I have intensively tutored two women in English. These women, Maria and Nidia, are both much more advanced English-speakers than anyone else in San Nicolas, and at this point they just need regular practice to feel confident speaking in English. I enjoy being able to speak in English with someone besides Davie, and Maria and Nidia have become two of my best friends here.

We've hosted or participated in at least 30 cooking “classes” with various community members. Most of our social gatherings here center around cooking; people are always telling us they want to learn how to make pizza or cupcakes, and we've asked them to teach us how to make various Nicaraguan dishes in return. Our most frequent cooking companions are a group of elementary-school kids, who whenever they see us invariably ask, “When are we going to cook next?”

Davie has typed up at least 70 letters and documents for the school. Since no other teacher has ever taken a typing class or had much experience with computers, Davie has become the unofficial school secretary. Davie has also attempted to make computer navigation and document-writing easier by organizing all of the 'My Documents' folders and creating templates for grading purposes.
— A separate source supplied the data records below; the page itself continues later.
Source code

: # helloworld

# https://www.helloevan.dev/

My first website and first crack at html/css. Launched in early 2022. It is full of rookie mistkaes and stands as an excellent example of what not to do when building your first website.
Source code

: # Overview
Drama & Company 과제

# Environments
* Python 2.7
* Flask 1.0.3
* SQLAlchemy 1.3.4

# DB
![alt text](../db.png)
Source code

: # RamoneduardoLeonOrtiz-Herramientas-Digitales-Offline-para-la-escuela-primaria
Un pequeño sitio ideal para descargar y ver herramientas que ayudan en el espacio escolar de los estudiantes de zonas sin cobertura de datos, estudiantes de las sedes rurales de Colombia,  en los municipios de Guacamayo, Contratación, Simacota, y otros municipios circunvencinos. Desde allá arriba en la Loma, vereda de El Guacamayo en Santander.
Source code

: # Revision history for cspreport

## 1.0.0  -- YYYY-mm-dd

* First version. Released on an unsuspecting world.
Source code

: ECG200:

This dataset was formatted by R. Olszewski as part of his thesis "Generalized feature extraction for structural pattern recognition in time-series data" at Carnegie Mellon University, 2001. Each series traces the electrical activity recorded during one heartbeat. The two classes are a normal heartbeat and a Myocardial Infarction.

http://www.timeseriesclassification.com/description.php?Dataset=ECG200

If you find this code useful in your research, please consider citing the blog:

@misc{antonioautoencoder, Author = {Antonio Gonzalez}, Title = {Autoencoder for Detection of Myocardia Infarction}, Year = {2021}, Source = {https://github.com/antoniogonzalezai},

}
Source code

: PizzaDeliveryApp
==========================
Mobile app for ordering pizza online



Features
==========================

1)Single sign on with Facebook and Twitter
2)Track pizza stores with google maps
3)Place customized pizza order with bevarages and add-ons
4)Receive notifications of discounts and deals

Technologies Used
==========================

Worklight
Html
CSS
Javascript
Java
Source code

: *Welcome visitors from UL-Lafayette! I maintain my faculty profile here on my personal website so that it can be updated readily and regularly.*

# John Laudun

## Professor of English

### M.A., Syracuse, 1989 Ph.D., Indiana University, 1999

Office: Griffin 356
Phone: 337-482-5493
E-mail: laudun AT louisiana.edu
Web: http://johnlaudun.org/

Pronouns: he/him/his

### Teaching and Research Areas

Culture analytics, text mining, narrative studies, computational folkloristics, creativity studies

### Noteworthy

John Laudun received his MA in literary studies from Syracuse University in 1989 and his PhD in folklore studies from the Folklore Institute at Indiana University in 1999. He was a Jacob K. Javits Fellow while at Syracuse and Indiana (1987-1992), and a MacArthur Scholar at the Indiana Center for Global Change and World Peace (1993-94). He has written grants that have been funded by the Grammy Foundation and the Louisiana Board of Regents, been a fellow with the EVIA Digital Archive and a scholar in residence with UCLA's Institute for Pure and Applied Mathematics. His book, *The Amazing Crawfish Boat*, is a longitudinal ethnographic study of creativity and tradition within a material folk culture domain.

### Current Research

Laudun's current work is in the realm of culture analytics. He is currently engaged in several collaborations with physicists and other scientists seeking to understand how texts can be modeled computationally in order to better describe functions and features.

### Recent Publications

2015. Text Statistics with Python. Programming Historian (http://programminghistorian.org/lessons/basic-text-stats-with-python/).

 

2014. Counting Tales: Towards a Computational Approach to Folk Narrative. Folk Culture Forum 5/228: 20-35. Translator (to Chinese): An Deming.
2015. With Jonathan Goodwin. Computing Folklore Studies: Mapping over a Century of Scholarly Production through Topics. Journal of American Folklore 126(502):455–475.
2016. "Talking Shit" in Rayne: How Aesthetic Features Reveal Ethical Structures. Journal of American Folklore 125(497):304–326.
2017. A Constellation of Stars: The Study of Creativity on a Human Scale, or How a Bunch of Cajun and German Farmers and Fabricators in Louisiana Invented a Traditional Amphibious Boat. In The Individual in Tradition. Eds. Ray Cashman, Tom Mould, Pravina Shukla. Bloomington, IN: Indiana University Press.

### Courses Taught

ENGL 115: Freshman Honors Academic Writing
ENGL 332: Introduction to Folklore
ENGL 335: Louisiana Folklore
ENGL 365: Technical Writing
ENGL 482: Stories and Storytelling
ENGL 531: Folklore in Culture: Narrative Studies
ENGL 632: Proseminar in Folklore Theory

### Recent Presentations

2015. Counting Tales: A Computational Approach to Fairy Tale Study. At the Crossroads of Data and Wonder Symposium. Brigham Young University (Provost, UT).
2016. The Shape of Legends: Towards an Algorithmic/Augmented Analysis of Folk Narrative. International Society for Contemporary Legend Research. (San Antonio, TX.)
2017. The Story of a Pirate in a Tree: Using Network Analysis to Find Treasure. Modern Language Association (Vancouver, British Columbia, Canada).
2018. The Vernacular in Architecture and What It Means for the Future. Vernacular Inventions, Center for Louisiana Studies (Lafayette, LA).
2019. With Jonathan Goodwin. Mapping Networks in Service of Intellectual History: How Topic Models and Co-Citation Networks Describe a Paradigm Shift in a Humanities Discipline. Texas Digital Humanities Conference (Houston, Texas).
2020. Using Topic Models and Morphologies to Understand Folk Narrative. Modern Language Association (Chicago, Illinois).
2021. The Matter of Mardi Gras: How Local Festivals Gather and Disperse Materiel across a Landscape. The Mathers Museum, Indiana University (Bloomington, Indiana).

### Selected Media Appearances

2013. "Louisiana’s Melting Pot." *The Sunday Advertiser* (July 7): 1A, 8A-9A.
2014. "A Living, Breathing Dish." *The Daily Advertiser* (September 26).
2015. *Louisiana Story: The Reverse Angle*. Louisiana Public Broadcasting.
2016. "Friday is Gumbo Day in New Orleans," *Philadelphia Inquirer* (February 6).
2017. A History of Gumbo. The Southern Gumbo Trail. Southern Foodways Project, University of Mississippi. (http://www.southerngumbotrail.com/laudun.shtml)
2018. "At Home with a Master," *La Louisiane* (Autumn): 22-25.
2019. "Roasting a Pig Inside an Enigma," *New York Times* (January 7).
I have helped the local library organize its books by the Dewey Decimal System. In the small, unlit, and frankly uncreative library you can find me on Friday mornings working away with pen, stickers, and tape. The collection of books is small, but at least now you can easily find a book you're looking for.

Davie has raised funds to buy seven new balls for the school sports program. Thanks to our supporters, the school now has three new basketballs, three new volleyballs, and a new soccer ball, all of which the P.E. teacher, Reynaldo, has been using every day to teach sports. It is really exciting to see the P.E. program be able to get more kids involved in the activities.

I have started a book club with four high school students, who have begun to read The Hunger Games. Books are scarce here, so most people have never read any books for fun before. We'll see what happens, but I'm hoping to get these four students hooked on reading.

Of course, not all of our accomplishments are significant – much of our work is just the normal, day-to-day work of any person working in the Nicaraguan campo. What has been most significant in our year in San Nicolas is the connections we've developed with people whose lives have been so different from our own. Connecting with someone from a different cultural background is the surest way to broaden and enrich your world, I believe. And if this is true, our worlds, along with the worlds of our fellow San Nicolaseños, have certainly been broadened and enriched significantly this year.